● Data for the task
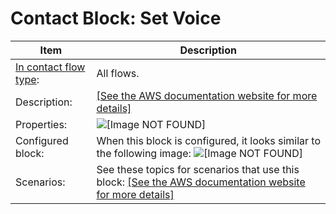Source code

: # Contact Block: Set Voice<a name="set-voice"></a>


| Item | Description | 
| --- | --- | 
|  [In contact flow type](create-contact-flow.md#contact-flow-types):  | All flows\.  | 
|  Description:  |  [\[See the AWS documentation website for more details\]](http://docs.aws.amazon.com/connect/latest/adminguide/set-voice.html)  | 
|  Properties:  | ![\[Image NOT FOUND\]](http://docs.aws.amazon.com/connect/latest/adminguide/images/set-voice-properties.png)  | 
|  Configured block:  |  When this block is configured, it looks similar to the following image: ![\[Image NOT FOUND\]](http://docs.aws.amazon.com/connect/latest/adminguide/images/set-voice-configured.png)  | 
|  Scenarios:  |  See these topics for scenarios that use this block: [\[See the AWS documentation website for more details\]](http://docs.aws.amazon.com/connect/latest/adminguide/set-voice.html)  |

==

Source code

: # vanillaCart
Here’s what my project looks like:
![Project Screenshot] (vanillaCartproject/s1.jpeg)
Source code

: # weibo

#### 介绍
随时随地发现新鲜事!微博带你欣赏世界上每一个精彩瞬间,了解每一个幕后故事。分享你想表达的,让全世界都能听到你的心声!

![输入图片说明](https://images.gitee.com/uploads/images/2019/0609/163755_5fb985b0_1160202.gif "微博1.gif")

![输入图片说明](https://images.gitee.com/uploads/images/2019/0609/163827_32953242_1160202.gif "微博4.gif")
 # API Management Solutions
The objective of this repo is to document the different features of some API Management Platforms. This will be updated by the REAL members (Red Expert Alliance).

● What you should do
Report all lines of the data that include the word "Description".

● Solution for this problem
| Item | Description | 
|  Description:  |  [\[See the AWS documentation website for more details\]](http://docs.aws.amazon.com/connect/latest/adminguide/set-voice.html)  | 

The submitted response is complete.